1. Use the gain on your lowest-noise devices to amplify the sound, and minimize the gain on devices with the noisiest pre-amps.
2. Set the gain levels on each pre-recorder device in your chain to provide the cleanest, powerful signal you can to the recorder itself, and keep the input gain low on your recording device.

The discussion on bit-depth and rampling rate above explained how digital audio is sampled, and the impact that different bit depths and sampling rates have on the final quality of your recordings. Now it is time to put that academic knowledge into practice.

If you use high-quality microphones, a high-quality microphone pre-amp, quality cables, and perhaps a high-quality mixer (with high-quality pre-amps) to provide your recorder with a strong, clean audio signal, the last thing you want to do is record it at a bit depth and sampling rate that fails to accurately represent that pristine signal.

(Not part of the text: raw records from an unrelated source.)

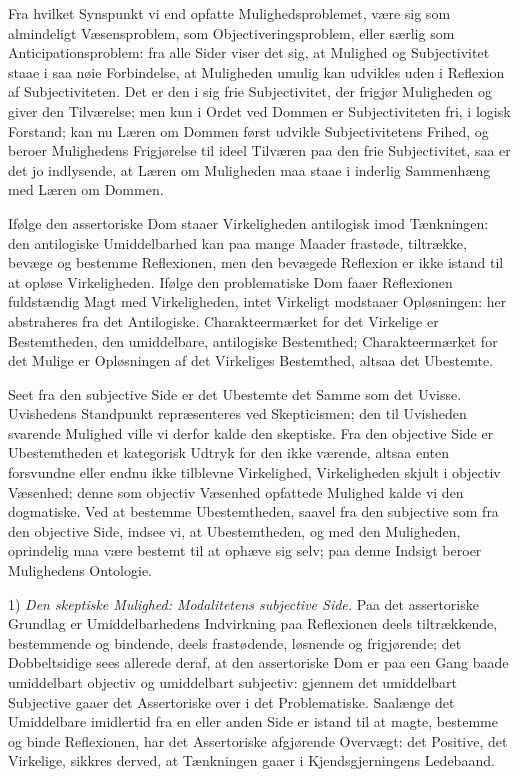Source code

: \documentclass[12pt]{book}
\newcommand{\opage}[1]{\marginnote{\footnotesize\textit{[#1]}}}
\begin{document}
Fra hvilket Synspunkt vi end opfatte Mulighedsproblemet, være sig som almindeligt Væsensproblem, som Objectiveringsproblem, eller særlig som Anticipationsproblem: fra alle Sider viser det sig, at Mulighed og Subjectivitet staae i saa nøie Forbindelse, at Muligheden umulig kan udvikles uden i Reflexion af Subjectiviteten. Det er den i sig frie Subjectivitet, der frigjør Muligheden og giver den Tilværelse; men kun i Ordet ved Dommen er Subjectiviteten fri, i logisk Forstand; kan nu Læren om Dommen først udvikle Subjectivitetens Frihed, og beroer Mulighedens Frigjørelse til ideel Tilværen paa den frie Subjectivitet, saa er det jo indlysende, at Læren om Muligheden maa staae i inderlig Sammenhæng med Læren om Dommen.

Ifølge den assertoriske Dom staaer Virkeligheden antilogisk imod Tænkningen: den antilogiske Umiddelbarhed kan paa mange Maader frastøde, tiltrække, bevæge og bestemme Reflexionen, men den bevægede Reflexion er ikke istand til at
\opage{212}opløse Virkeligheden. Ifølge den problematiske Dom faaer Reflexionen fuldstændig Magt med Virkeligheden, intet Virkeligt modstaaer Opløsningen: her abstraheres fra det Antilogiske. Charakteermærket for det Virkelige er Bestemtheden, den umiddelbare, antilogiske Bestemthed; Charakteermærket for det Mulige er Opløsningen af det Virkeliges Bestemthed, altsaa det Ubestemte.

Seet fra den subjective Side er det Ubestemte det Samme som det Uvisse. Uvishedens Standpunkt repræsenteres ved Skepticismen; den til Uvisheden svarende Mulighed ville vi derfor kalde den skeptiske. Fra den objective Side er Ubestemtheden et kategorisk Udtryk for den ikke værende, altsaa enten forsvundne eller endnu ikke tilblevne Virkelighed, Virkeligheden skjult i objectiv Væsenhed; denne som objectiv Væsenhed opfattede Mulighed kalde vi den dogmatiske. Ved at bestemme Ubestemtheden, saavel fra den subjective som fra den objective Side, indsee vi, at Ubestemtheden, og med den Muligheden, oprindelig maa være bestemt til at ophæve sig selv; paa denne Indsigt beroer Mulighedens Ontologie.

1) \emph{Den skeptiske Mulighed: Modalitetens subjective Side.} Paa det assertoriske Grundlag er Umiddelbarhedens Indvirkning paa Reflexionen deels tiltrækkende, bestemmende og bindende, deels frastødende, løsnende og frigjørende; det Dobbeltsidige sees allerede deraf, at den assertoriske Dom er paa een Gang baade umiddelbart objectiv og umiddelbart subjectiv: gjennem det umiddelbart Subjective gaaer det Assertoriske over i det Problematiske. Saalænge det Umiddelbare imidlertid fra en eller anden Side er istand til at magte, bestemme og binde Reflexionen, har det Assertoriske afgjørende Overvægt: det Positive, det Virkelige, sikkres derved, at Tænkningen gaaer i Kjendsgjerningens Ledebaand.
\end{document}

It makes no sense to spend all that time and money preparing every device in your audio chain from microphone to recorder, to produce a nice clean signal, just so you can record it at such a lousy digital resolution that it will sound terrible when it's played back.

And this is where the CD standard becomes truly useful: If you have done everything right before the signal reaches your recorder, and you record a truly pristine audio signal at the CD standard of 16-bits/44KHz, you're going to love the results! There won't be any need to even consider 24-bits, or 48/96KHz. The CD standard will provide you with an accurate digital representation of that clean signal that you worked so hard to send to the recorder.

However, if you fail to provide a truly clean and noise-free signal, then again, it doesn't matter whether you record at 16 or 24 bits, 44.1 or 96KHz, because in any case you will be digitizing a lousy audio signal. And that means you will only be able to play back a lousy audio signal.

Record at 24 bits and 48/96KHz if you want to. It doesn't hurt to raise the bar. As a matter of fact, 24bits/44.1Khz is probably the ideal compromise between audio fidelity and the size of your digital audio files (since 48KHz and 96Khz sampling rates create much larger files). Still, in most cases, for all except the very most discerning ears--which are usually canine, rather than human--everyone should be happy with your recording at 16-bits/44.1KHz. Best of all, since this is the CD standard, you can burn it directly onto compact disk for distribution.

After you've finally recorded your audio, you need to convert it into some kind of medium that you and other people can listen to. In most cases, the medium will be a cassette tape, a compact disk, or some kind of compressed digital audio file (e.g., mp3, wma).

If your audio will be distributed on cassette tape, you merely need to play the digital audio you've recorded in real time, and record it onto the tape. No file conversion is necessary.

If your audio will be distributed on compact disk, you may or may not need to convert your audio to the CD 16-bit/44.1KHz standard first. There are several codecs and algorithms for doing this conversion, some of which are better than others. Try several of them out for yourself and choose the one that sounds best to you. Once you've converted your audio to 16-bits/44.1KHz, you can burn it directly to an audio CD.

If your audio will be distributed as a compressed digital audio file, the same situation exists as with converting to the CD standard. There are many different codecs you can use to compress your audio into an .mp3 or .wma file for distribution. However, in this case, there is one other important factor to consider: compressed audio necessarily suffers from degredation in quality, so it is important to set your compression parameters to achieve the balance you desire between audio quality and file size.

For example, if you compress a 16-bit/44.1KHz recording into .mp3 format at 320kps--which is pretty high-quality for an .mp3--you will end up with a fairly large file, yet the audio quality may not be noticeably less than the original. However, if you compress to 64kbps in order to create a very small .mp3 file, you will notice a serious degradation in audio quality. These are the trade-offs that come with digital audio, so it's a good idea to familiarize yourself with various audio conversion codecs and parameters, so you'll be able to determine the best type of audio compression for your purposes.